The reason for this approach is that analysis of code and generation of summaries that result from these analyses require an agent that has the capability of reading whatever code is of interest to the user at the time the agent is called. However, generating frames that can be combined into a video once the content of these frames is known or generating speech from text are tasks that can very well be handled by a separate tool or service.
This means that for every single task that is neccessary in the process of generating a video walkthrough of code with an accompanying audio track that explains the intent of the code, how it is structured, and so on, this tool needs to provide two tool calls: one that returns a prompt to the agent to actually gather the content, and one that takes the response and uses it to generate the video walkthrough. Should the agent need more information to finish the generation of the video, the tool must provide this so that the agent loop can continue until the work is done.
## User Experience
### Video Structure
Each generated video follows this structure:
1. **Introduction (High-Level Overview)**
- What was achieved in this commit (the outcome)
- How it was achieved (high-level approach)
- Context: author, date, commit message
2. **Technical Details**
- File-by-file walkthrough of changes
- Visual display of code diffs with syntax highlighting
- Detailed narration of what each change does
3. **Conclusion**
- Summary of total changes (files, lines added/removed)
- Impact on the codebase
### Narration Style
The narration should sound natural and human-like:
- Uses a pleasant, clear voice (Samantha voice on macOS)
- Speaks at a comfortable pace (160 words per minute)
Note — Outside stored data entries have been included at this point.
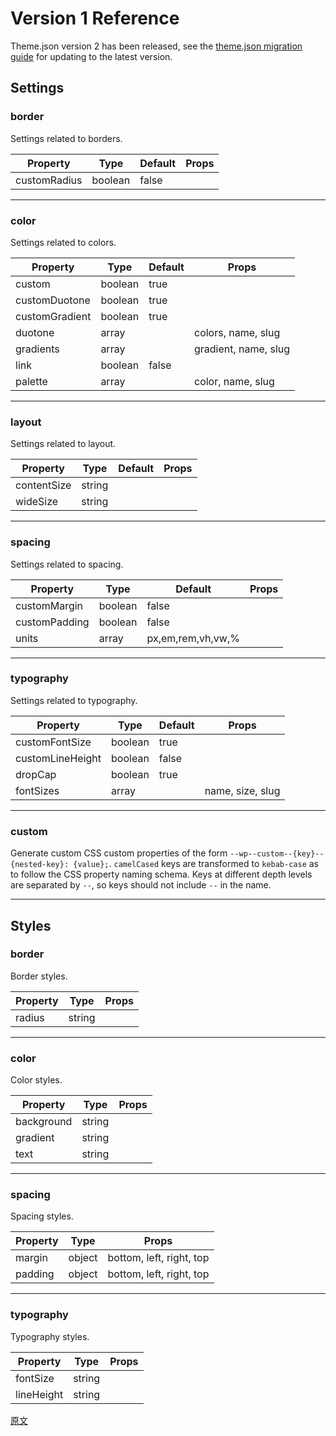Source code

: # Version 1 Reference

Theme.json version 2 has been released, see the [theme.json migration guide](/docs/reference-guides/theme-json-reference/theme-json-migrations.md#migrating-from-v1-to-v2) for updating to the latest version.

## Settings

### border

Settings related to borders.

| Property     | Type    | Default | Props |
| ------------ | ------- | ------- | ----- |
| customRadius | boolean | false   |       |

---

### color

Settings related to colors.

| Property       | Type    | Default | Props                |
| -------------- | ------- | ------- | -------------------- |
| custom         | boolean | true    |                      |
| customDuotone  | boolean | true    |                      |
| customGradient | boolean | true    |                      |
| duotone        | array   |         | colors, name, slug   |
| gradients      | array   |         | gradient, name, slug |
| link           | boolean | false   |                      |
| palette        | array   |         | color, name, slug    |

---

### layout

Settings related to layout.

| Property    | Type   | Default | Props |
| ----------- | ------ | ------- | ----- |
| contentSize | string |         |       |
| wideSize    | string |         |       |

---

### spacing

Settings related to spacing.

| Property      | Type    | Default           | Props |
| ------------- | ------- | ----------------- | ----- |
| customMargin  | boolean | false             |       |
| customPadding | boolean | false             |       |
| units         | array   | px,em,rem,vh,vw,% |       |

---

### typography

Settings related to typography.

| Property         | Type    | Default | Props            |
| ---------------- | ------- | ------- | ---------------- |
| customFontSize   | boolean | true    |                  |
| customLineHeight | boolean | false   |                  |
| dropCap          | boolean | true    |                  |
| fontSizes        | array   |         | name, size, slug |

---

### custom

Generate custom CSS custom properties of the form `--wp--custom--{key}--{nested-key}: {value};`. `camelCased` keys are transformed to `kebab-case` as to follow the CSS property naming schema. Keys at different depth levels are separated by `--`, so keys should not include `--` in the name.

---

## Styles

### border

Border styles.

| Property | Type   | Props |
| -------- | ------ | ----- |
| radius   | string |       |

---

### color

Color styles.

| Property   | Type   | Props |
| ---------- | ------ | ----- |
| background | string |       |
| gradient   | string |       |
| text       | string |       |

---

### spacing

Spacing styles.

| Property | Type   | Props                    |
| -------- | ------ | ------------------------ |
| margin   | object | bottom, left, right, top |
| padding  | object | bottom, left, right, top |

---

### typography

Typography styles.

| Property   | Type   | Props |
| ---------- | ------ | ----- |
| fontSize   | string |       |
| lineHeight | string |       |

[原文](https://github.com/WordPress/gutenberg/blob/trunk/docs/reference-guides/theme-json-reference/theme-json-v1.md)
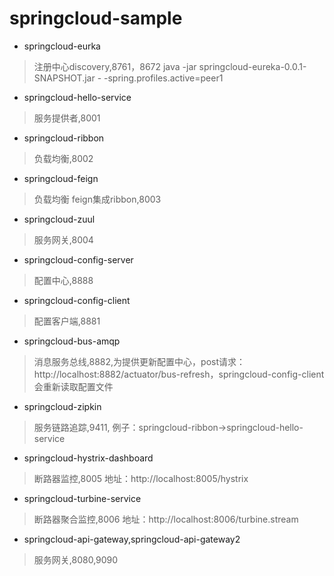 # springcloud-sample

* springcloud-eurka 
> 注册中心discovery,8761，8672
> java -jar springcloud-eureka-0.0.1-SNAPSHOT.jar - -spring.profiles.active=peer1
* springcloud-hello-service
> 服务提供者,8001
* springcloud-ribbon
> 负载均衡,8002
* springcloud-feign
> 负载均衡 feign集成ribbon,8003
* springcloud-zuul
> 服务网关,8004
* springcloud-config-server
> 配置中心,8888
* springcloud-config-client
> 配置客户端,8881
* springcloud-bus-amqp
> 消息服务总线,8882,为提供更新配置中心，post请求：http://localhost:8882/actuator/bus-refresh，springcloud-config-client会重新读取配置文件
* springcloud-zipkin
> 服务链路追踪,9411, 例子：springcloud-ribbon->springcloud-hello-service
* springcloud-hystrix-dashboard
> 断路器监控,8005
> 地址：http://localhost:8005/hystrix
* springcloud-turbine-service
> 断路器聚合监控,8006
> 地址：http://localhost:8006/turbine.stream
* springcloud-api-gateway,springcloud-api-gateway2
> 服务网关,8080,9090
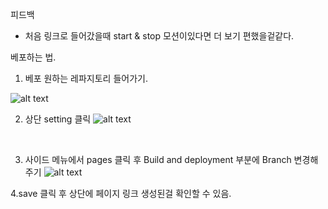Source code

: 피드백

- 처음 링크로 들어갔을때 start & stop 모션이있다면 더 보기 편했을겉같다.

베포하는 법.

1. 베포 원하는 레파지토리 들어가기.

![alt text](image.png)

2. 상단 setting 클릭
   ![alt text](image-1.png)

<br>

3. 사이드 메뉴에서 pages 클릭 후 Build and deployment 부분에 Branch 변경해주기
   ![alt text](image-2.png)

4.save 클릭 후 상단에 페이지 링크 생성된걸 확인할 수 있음.
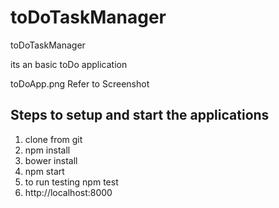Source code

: # toDoTaskManager
toDoTaskManager

its an basic toDo application

toDoApp.png Refer to Screenshot 

Steps to setup and start the applications
-----------------------------------------
1. clone from git
2. npm install
3. bower install
4. npm start
5. to run testing npm test
6. http://localhost:8000
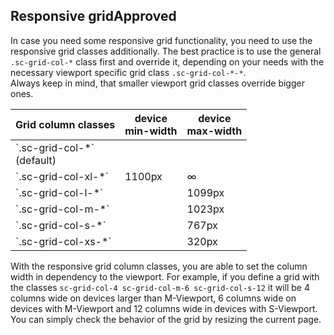 <h2>Responsive grid<span class="status approved">Approved</span></h2>

In case you need some responsive grid functionality, you need to use the responsive grid classes additionally. The best practice is to use the general `.sc-grid-col-*` class first and override it, depending on your needs with the necessary viewport specific grid class `.sc-grid-col-*-*`.  
Always keep in mind, that smaller viewport grid classes override bigger ones.

<table class="docs-table">
    <thead>
    <tr>
        <th>Grid column classes</th>
        <th>device<br>min-width</th>
        <th>device<br>max-width</th>
    </tr>
    </thead>
    <tbody>
    <tr>
        <td>`.sc-grid-col-*`<br>(default)</td>
        <td></td>
        <td></td>
    </tr>
    <tr>
        <td>`.sc-grid-col-xl-*`</td>
        <td>1100px</td>
        <td>∞</td>
    </tr>
    <tr>
        <td>`.sc-grid-col-l-*`</td>
        <td></td>
        <td>1099px</td>
    </tr>
    <tr>
        <td>`.sc-grid-col-m-*`</td>
        <td></td>
        <td>1023px</td>
    </tr>
    <tr>
        <td>`.sc-grid-col-s-*`</td>
        <td></td>
        <td>767px</td>
    </tr>
    <tr>
        <td>`.sc-grid-col-xs-*`</td>
        <td></td>
        <td>320px</td>
    </tr>
    </tbody>
</table>

With the responsive grid column classes, you are able to set the column width in dependency to the viewport. For example, if you define a grid with the classes `sc-grid-col-4 sc-grid-col-m-6 sc-grid-col-s-12` it will be 4 columns wide on devices larger than M-Viewport, 6 columns wide on devices with M-Viewport and 12 columns wide in devices with S-Viewport.  
You can simply check the behavior of the grid by resizing the current page.

<style>
#responsive-grid .sample .sc-grid-row > div{
    border: 1px solid #dcdcdc;
    background: #f4f4f4;
    margin-bottom: 5px;
    padding: 5px;
}
#responsive-grid .sample .sc-grid-row > div [class*='sc-grid-col-']{
    word-break: break-all;
}
</style>
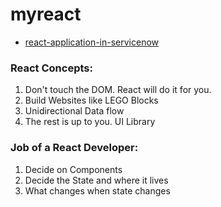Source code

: # myreact

- [react-application-in-servicenow](https://medium.com/@pishchulin/react-application-in-servicenow-8bdbb1e69c0c)


### React Concepts:
1. Don't touch the DOM. React will do it for you.
2. Build Websites like LEGO Blocks
3. Unidirectional Data flow
4. The rest is up to you. UI Library

### Job of a React Developer:
1. Decide on Components
2. Decide the State and where it lives
3. What changes when state changes


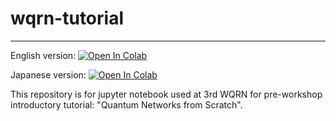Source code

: # wqrn-tutorial
---

English version: 
[![Open In Colab](https://colab.research.google.com/assets/colab-badge.svg)](https://colab.research.google.com/github/sfc-aqua/wqrn-tutorial/blob/main/WQRN_hands_on.ipynb)



Japanese version: 
[![Open In Colab](https://colab.research.google.com/assets/colab-badge.svg)](https://colab.research.google.com/github/sfc-aqua/wqrn-tutorial/blob/main/WQRN_hands_on_ja.ipynb)


This repository is for jupyter notebook used at 3rd WQRN for pre-workshop introductory tutorial: "Quantum Networks from Scratch".


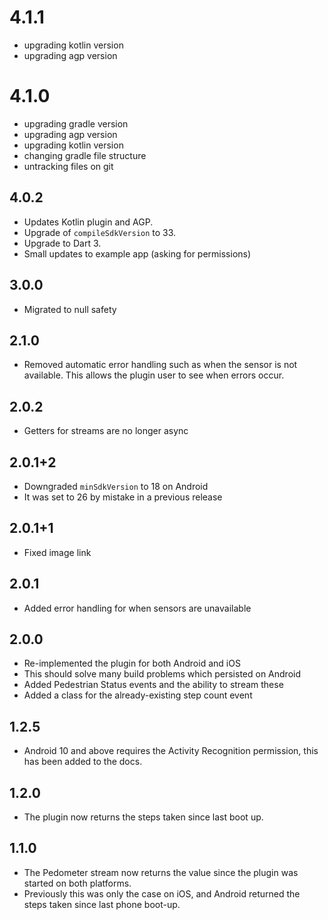 # 4.1.1

- upgrading kotlin version
- upgrading agp version

# 4.1.0

- upgrading gradle version
- upgrading agp version
- upgrading kotlin version
- changing gradle file structure
- untracking files on git

## 4.0.2

- Updates Kotlin plugin and AGP.
- Upgrade of `compileSdkVersion` to 33.
- Upgrade to Dart 3.
- Small updates to example app (asking for permissions)

## 3.0.0

- Migrated to null safety

## 2.1.0

- Removed automatic error handling such as when the sensor is not available. This allows the plugin user to see when errors occur.

## 2.0.2

- Getters for streams are no longer async

## 2.0.1+2

- Downgraded `minSdkVersion` to 18 on Android
- It was set to 26 by mistake in a previous release

## 2.0.1+1

- Fixed image link

## 2.0.1

- Added error handling for when sensors are unavailable

## 2.0.0

- Re-implemented the plugin for both Android and iOS
- This should solve many build problems which persisted on Android
- Added Pedestrian Status events and the ability to stream these
- Added a class for the already-existing step count event

## 1.2.5

- Android 10 and above requires the Activity Recognition permission, this has been added to the docs.

## 1.2.0

- The plugin now returns the steps taken since last boot up.

## 1.1.0

- The Pedometer stream now returns the value since the plugin was started on both platforms.
- Previously this was only the case on iOS, and Android returned the steps taken since last phone boot-up.
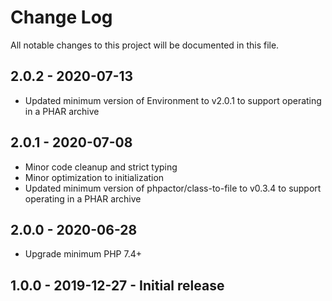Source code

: # Change Log
All notable changes to this project will be documented in this file.

## 2.0.2 - 2020-07-13
- Updated minimum version of Environment to v2.0.1 to support operating in a PHAR archive

## 2.0.1 - 2020-07-08
- Minor code cleanup and strict typing
- Minor optimization to initialization
- Updated minimum version of phpactor/class-to-file to v0.3.4 to support operating in a PHAR archive

## 2.0.0 - 2020-06-28
- Upgrade minimum PHP 7.4+

## 1.0.0 - 2019-12-27 - Initial release
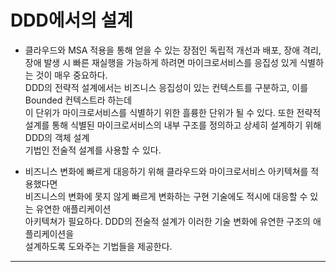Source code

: # DDD에서의 설계

- 클라우드와 MSA 적용을 통해 얻을 수 있는 장점인 독립적 개선과 배포, 장애 격리,  
  장애 발생 시 빠른 재실행을 가능하게 하려면 마이크로서비스를 응집성 있게 식별하는 것이 매우 중요하다.  
  DDD의 전략적 설계에서는 비즈니스 응집성이 있는 컨텍스트를 구분하고, 이를 Bounded 컨텍스트라 하는데  
  이 단위가 마이크로서비스를 식별하기 위한 흘륭한 단위가 될 수 있다. 또한 전략적  
  설계를 통해 식별된 마이크로서비스의 내부 구조를 정의하고 상세히 설계하기 위해 DDD의 객체 설계  
  기법인 전술적 설계를 사용할 수 있다.

- 비즈니스 변화에 빠르게 대응하기 위해 클라우드와 마이크로서비스 아키텍쳐를 적용했다면  
  비즈니스의 변화에 못지 않게 빠르게 변화하는 구현 기술에도 적시에 대응할 수 있는 유연한 애플리케이션  
  아키텍쳐가 필요하다. DDD의 전술적 설계가 이러한 기술 변화에 유연한 구조의 애플리케이션을  
  설계하도록 도와주는 기법들을 제공한다.

<hr/>
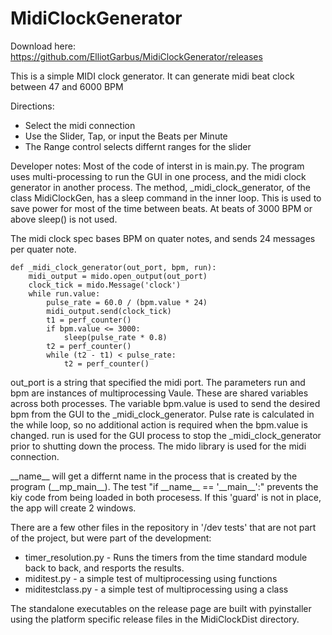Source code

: # MidiClockGenerator
Download here: https://github.com/ElliotGarbus/MidiClockGenerator/releases

This is a simple MIDI clock generator.  It can generate midi beat clock between 47 and 6000 BPM

Directions:
* Select the midi connection
* Use the Slider, Tap, or input the Beats per Minute
* The Range control selects differnt ranges for the slider

Developer notes:
Most of the code of interst in is main.py.  The program uses multi-processing to run the GUI in one process, and the midi clock generator in another process.
The method, _midi_clock_generator, of the class MidiClockGen, has a sleep command in the inner loop.  This is used to save power for most of the time between beats.
At beats of 3000 BPM or above sleep() is not used.

The midi clock spec bases BPM on quater notes, and sends 24 messages per quater note.

    def _midi_clock_generator(out_port, bpm, run):
        midi_output = mido.open_output(out_port)
        clock_tick = mido.Message('clock')
        while run.value:
            pulse_rate = 60.0 / (bpm.value * 24)
            midi_output.send(clock_tick)
            t1 = perf_counter()
            if bpm.value <= 3000:
                sleep(pulse_rate * 0.8)
            t2 = perf_counter()
            while (t2 - t1) < pulse_rate:
                t2 = perf_counter()

out_port is a string that specified the midi port. The parameters run and bpm are instances of multiprocessing Vaule.  These are shared variables across both processes.  The variable bpm.value is used to send the desired bpm from the GUI to the \_midi_clock_generator.  Pulse rate is calculated in the while loop, so no additional action is required when the bpm.value is changed.  run is used for the GUI process to stop the \_midi_clock_generator prior to shutting down the process.
The mido library is used for the midi connection.

\_\_name\_\_ will get a differnt name in the process that is created by the program (\_\_mp_main\_\_).  The test "if \_\_name__ == '\_\_main\_\_':"
prevents the kiy code from being loaded in both procesess.  If this 'guard' is not in place, the app will create 2 windows.


There are a few other files in the repository in '/dev tests' that are not part of the project, but were part of the development:
* timer_resolution.py - Runs the timers from the time standard module back to back, and resports the results.
* miditest.py - a simple test of multiprocessing using functions
* miditestclass.py - a simple test of multiprocessing using a class

The standalone executables on the release page are built with pyinstaller using the platform specific release files in the MidiClockDist directory.

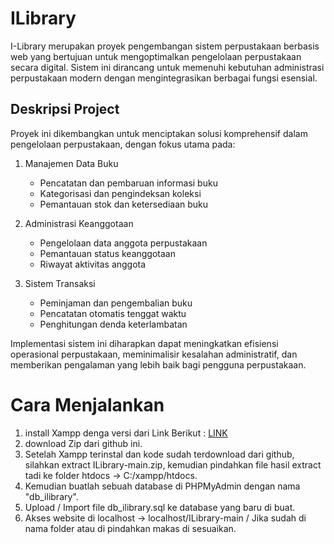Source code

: # ILibrary
I-Library merupakan proyek pengembangan sistem perpustakaan berbasis web yang bertujuan untuk mengoptimalkan pengelolaan perpustakaan secara digital. Sistem ini dirancang untuk memenuhi kebutuhan administrasi perpustakaan modern dengan mengintegrasikan berbagai fungsi esensial.

## Deskripsi Project
Proyek ini dikembangkan untuk menciptakan solusi komprehensif dalam pengelolaan perpustakaan, dengan fokus utama pada:

1. Manajemen Data Buku
    - Pencatatan dan pembaruan informasi buku
    - Kategorisasi dan pengindeksan koleksi
    - Pemantauan stok dan ketersediaan buku

2. Administrasi Keanggotaan
    - Pengelolaan data anggota perpustakaan
    - Pemantauan status keanggotaan
    - Riwayat aktivitas anggota

3. Sistem Transaksi
    - Peminjaman dan pengembalian buku
    - Pencatatan otomatis tenggat waktu
    - Penghitungan denda keterlambatan

Implementasi sistem ini diharapkan dapat meningkatkan efisiensi operasional perpustakaan, meminimalisir kesalahan administratif, dan memberikan pengalaman yang lebih baik bagi pengguna perpustakaan.

# Cara Menjalankan
1. install Xampp denga versi dari Link Berikut :
   [LINK](https://sourceforge.net/projects/xampp/files/XAMPP%20Windows/5.6.40/xampp-windows-x64-5.6.40-1-VC11-installer.exe/download)
2. download Zip dari github ini.
3. Setelah Xampp terinstal dan kode sudah terdownload dari github, silahkan extract ILibrary-main.zip, kemudian pindahkan file hasil extract tadi ke folder htdocs -> C:/xampp/htdocs.
4. Kemudian buatlah sebuah database di PHPMyAdmin dengan nama "db_ilibrary".
5. Upload / Import file db_ilibrary.sql ke database yang baru di buat.
6. Akses website di localhost -> localhost/ILibrary-main / Jika sudah di nama folder atau di pindahkan makas di sesuaikan.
- Includes natural pauses at logical breaks
- Emphasizes important information through pacing
- Avoids robotic, monotone delivery
- Avoids reading the technical details of git diffs like a lot of "+"'s or "-"s
### Presentation Styles
Three styles are available to match different use cases:
- **Beginner**: Detailed explanations with more pauses, educational tone
- **Technical**: Precise, focused on implementation details
- **Overview**: Quick summary, high-level only
## What the Tool Does
### Input
The input is provided by the agent, that has been asked to generate a video walkthrough of one of the following:
- A git repository path
- A commit hash to analyze
- Unstaged changes in the working directory
- Staged changes for the current git project
- The whole codebase in the current working directory
The agent delegates to the tool in order to get further instructions.
### Processing
- The tool then generates a prompt for the agent to analyze the relevant code. If the agent has the ability to use subagents, the tool instructs the agent to use a subagent for each analysis.
- The tool then takes the response from the agent and processes it to generate whatever is neccessary. The reponse could either be related to the analysis, or to the video content, or the the spoken narration and the audio that accompanies the video.
### Output
- An MP4 video file with:
- Visual frames showing code changes
- Audio narration explaining the changes
- Proper pacing to allow comprehension
## Key Requirements
### Video Introduction Must Include
- **Achievement**: What this commit accomplished (feature added, bug fixed, refactoring done)
- **High-level approach**: How it was done (which components were modified, what strategy was used)
- **Save technical details for later**: Don't dive into specific code changes in the intro
### Audio Quality
- Natural-sounding voice (not robotic)
- Natural speech patterns with pauses and emphasis
- Clear pronunciation and pacing
- Strategic silence for comprehension
### Visual Quality
- Syntax-highlighted code diffs
- Clear, readable typography
- Professional dark or light themes
- Proper contrast for readability
## Non-Goals
This tool does NOT:
- Perform code review or suggest improvements
- Execute or test code
- Modify the git repository
- Generate interactive videos
- Support real-time streaming
- Require manual intervention during generation
## Technical Constraints
The tool should generate one or more tests to make sure that whatever is generated actually works and can be committed, even if it is not the finished video walkthrough tool yet.